[Data extracts]

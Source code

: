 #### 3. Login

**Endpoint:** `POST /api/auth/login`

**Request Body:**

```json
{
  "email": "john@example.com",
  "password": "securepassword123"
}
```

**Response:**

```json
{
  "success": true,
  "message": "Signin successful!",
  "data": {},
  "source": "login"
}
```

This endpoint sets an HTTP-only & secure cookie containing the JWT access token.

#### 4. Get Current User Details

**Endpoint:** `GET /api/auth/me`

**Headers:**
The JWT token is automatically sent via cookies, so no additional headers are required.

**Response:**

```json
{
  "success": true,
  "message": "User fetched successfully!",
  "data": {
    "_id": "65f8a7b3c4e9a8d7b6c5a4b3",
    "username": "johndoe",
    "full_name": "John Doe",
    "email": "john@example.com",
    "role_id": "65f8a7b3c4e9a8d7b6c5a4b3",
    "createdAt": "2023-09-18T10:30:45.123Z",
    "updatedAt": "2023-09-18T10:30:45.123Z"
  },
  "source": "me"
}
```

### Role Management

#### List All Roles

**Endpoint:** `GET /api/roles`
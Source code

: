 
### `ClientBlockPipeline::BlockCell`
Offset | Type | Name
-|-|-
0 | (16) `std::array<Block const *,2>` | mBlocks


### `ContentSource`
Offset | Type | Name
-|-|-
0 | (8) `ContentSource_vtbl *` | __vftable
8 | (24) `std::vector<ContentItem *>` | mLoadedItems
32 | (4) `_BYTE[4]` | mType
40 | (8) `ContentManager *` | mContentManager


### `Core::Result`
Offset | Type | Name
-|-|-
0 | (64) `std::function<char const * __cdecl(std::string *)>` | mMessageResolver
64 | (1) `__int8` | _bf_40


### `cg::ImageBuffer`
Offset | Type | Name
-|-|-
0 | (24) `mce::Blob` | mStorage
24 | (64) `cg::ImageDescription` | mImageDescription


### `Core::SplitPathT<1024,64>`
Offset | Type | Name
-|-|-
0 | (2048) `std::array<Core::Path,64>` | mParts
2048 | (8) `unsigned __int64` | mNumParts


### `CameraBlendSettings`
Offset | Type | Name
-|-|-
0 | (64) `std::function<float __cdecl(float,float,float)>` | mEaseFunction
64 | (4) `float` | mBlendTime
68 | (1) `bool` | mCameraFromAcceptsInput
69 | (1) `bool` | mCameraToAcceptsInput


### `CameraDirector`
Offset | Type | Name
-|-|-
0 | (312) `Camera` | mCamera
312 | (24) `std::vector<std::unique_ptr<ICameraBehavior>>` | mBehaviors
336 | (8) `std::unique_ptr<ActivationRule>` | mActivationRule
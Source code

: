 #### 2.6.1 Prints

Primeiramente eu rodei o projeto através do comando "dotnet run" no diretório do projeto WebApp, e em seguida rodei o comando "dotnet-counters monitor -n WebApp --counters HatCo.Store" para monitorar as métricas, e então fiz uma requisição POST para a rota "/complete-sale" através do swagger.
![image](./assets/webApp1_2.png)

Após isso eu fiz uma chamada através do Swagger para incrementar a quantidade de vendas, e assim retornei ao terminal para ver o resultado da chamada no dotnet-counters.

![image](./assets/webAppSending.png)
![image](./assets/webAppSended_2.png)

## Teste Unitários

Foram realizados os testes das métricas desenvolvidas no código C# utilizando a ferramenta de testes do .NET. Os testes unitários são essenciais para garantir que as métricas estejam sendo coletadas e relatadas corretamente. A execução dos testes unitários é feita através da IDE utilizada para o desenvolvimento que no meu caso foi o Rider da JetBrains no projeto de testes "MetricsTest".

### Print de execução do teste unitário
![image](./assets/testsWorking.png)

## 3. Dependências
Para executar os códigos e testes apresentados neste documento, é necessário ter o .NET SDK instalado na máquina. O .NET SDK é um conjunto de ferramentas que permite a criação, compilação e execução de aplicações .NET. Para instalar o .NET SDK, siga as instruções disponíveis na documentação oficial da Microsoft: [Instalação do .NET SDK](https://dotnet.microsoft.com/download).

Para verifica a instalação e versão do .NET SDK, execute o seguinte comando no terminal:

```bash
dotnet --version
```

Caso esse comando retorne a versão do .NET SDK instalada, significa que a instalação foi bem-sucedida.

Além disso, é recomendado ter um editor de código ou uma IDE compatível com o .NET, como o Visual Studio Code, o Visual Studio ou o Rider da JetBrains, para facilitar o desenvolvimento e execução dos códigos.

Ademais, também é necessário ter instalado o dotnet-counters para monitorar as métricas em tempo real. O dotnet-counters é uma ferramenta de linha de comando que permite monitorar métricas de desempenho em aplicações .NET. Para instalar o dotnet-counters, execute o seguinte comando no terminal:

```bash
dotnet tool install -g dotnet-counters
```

[/Data extracts]

What is needed: Could you write out all of the entries precisely as they stand?

Response box:
Source code

: #### 3. Login

**Endpoint:** `POST /api/auth/login`

**Request Body:**

```json
{
  "email": "john@example.com",
  "password": "securepassword123"
}
```

**Response:**

```json
{
  "success": true,
  "message": "Signin successful!",
  "data": {},
  "source": "login"
}
```

This endpoint sets an HTTP-only & secure cookie containing the JWT access token.

#### 4. Get Current User Details

**Endpoint:** `GET /api/auth/me`

**Headers:**
The JWT token is automatically sent via cookies, so no additional headers are required.

**Response:**

```json
{
  "success": true,
  "message": "User fetched successfully!",
  "data": {
    "_id": "65f8a7b3c4e9a8d7b6c5a4b3",
    "username": "johndoe",
    "full_name": "John Doe",
    "email": "john@example.com",
    "role_id": "65f8a7b3c4e9a8d7b6c5a4b3",
    "createdAt": "2023-09-18T10:30:45.123Z",
    "updatedAt": "2023-09-18T10:30:45.123Z"
  },
  "source": "me"
}
```

### Role Management

#### List All Roles

**Endpoint:** `GET /api/roles`
Source code

: 
### `ClientBlockPipeline::BlockCell`
Offset | Type | Name
-|-|-
0 | (16) `std::array<Block const *,2>` | mBlocks


### `ContentSource`
Offset | Type | Name
-|-|-
0 | (8) `ContentSource_vtbl *` | __vftable
8 | (24) `std::vector<ContentItem *>` | mLoadedItems
32 | (4) `_BYTE[4]` | mType
40 | (8) `ContentManager *` | mContentManager


### `Core::Result`
Offset | Type | Name
-|-|-
0 | (64) `std::function<char const * __cdecl(std::string *)>` | mMessageResolver
64 | (1) `__int8` | _bf_40


### `cg::ImageBuffer`
Offset | Type | Name
-|-|-
0 | (24) `mce::Blob` | mStorage
24 | (64) `cg::ImageDescription` | mImageDescription


### `Core::SplitPathT<1024,64>`
Offset | Type | Name
-|-|-
0 | (2048) `std::array<Core::Path,64>` | mParts
2048 | (8) `unsigned __int64` | mNumParts


### `CameraBlendSettings`
Offset | Type | Name
-|-|-
0 | (64) `std::function<float __cdecl(float,float,float)>` | mEaseFunction
64 | (4) `float` | mBlendTime
68 | (1) `bool` | mCameraFromAcceptsInput
69 | (1) `bool` | mCameraToAcceptsInput


### `CameraDirector`
Offset | Type | Name
-|-|-
0 | (312) `Camera` | mCamera
312 | (24) `std::vector<std::unique_ptr<ICameraBehavior>>` | mBehaviors
336 | (8) `std::unique_ptr<ActivationRule>` | mActivationRule
Source code

: #### 2.6.1 Prints

Primeiramente eu rodei o projeto através do comando "dotnet run" no diretório do projeto WebApp, e em seguida rodei o comando "dotnet-counters monitor -n WebApp --counters HatCo.Store" para monitorar as métricas, e então fiz uma requisição POST para a rota "/complete-sale" através do swagger.
![image](./assets/webApp1_2.png)

Após isso eu fiz uma chamada através do Swagger para incrementar a quantidade de vendas, e assim retornei ao terminal para ver o resultado da chamada no dotnet-counters.

![image](./assets/webAppSending.png)
![image](./assets/webAppSended_2.png)

## Teste Unitários

Foram realizados os testes das métricas desenvolvidas no código C# utilizando a ferramenta de testes do .NET. Os testes unitários são essenciais para garantir que as métricas estejam sendo coletadas e relatadas corretamente. A execução dos testes unitários é feita através da IDE utilizada para o desenvolvimento que no meu caso foi o Rider da JetBrains no projeto de testes "MetricsTest".

### Print de execução do teste unitário
![image](./assets/testsWorking.png)

## 3. Dependências
Para executar os códigos e testes apresentados neste documento, é necessário ter o .NET SDK instalado na máquina. O .NET SDK é um conjunto de ferramentas que permite a criação, compilação e execução de aplicações .NET. Para instalar o .NET SDK, siga as instruções disponíveis na documentação oficial da Microsoft: [Instalação do .NET SDK](https://dotnet.microsoft.com/download).

Para verifica a instalação e versão do .NET SDK, execute o seguinte comando no terminal:

```bash
dotnet --version
```

Caso esse comando retorne a versão do .NET SDK instalada, significa que a instalação foi bem-sucedida.

Além disso, é recomendado ter um editor de código ou uma IDE compatível com o .NET, como o Visual Studio Code, o Visual Studio ou o Rider da JetBrains, para facilitar o desenvolvimento e execução dos códigos.

Ademais, também é necessário ter instalado o dotnet-counters para monitorar as métricas em tempo real. O dotnet-counters é uma ferramenta de linha de comando que permite monitorar métricas de desempenho em aplicações .NET. Para instalar o dotnet-counters, execute o seguinte comando no terminal:

```bash
dotnet tool install -g dotnet-counters
```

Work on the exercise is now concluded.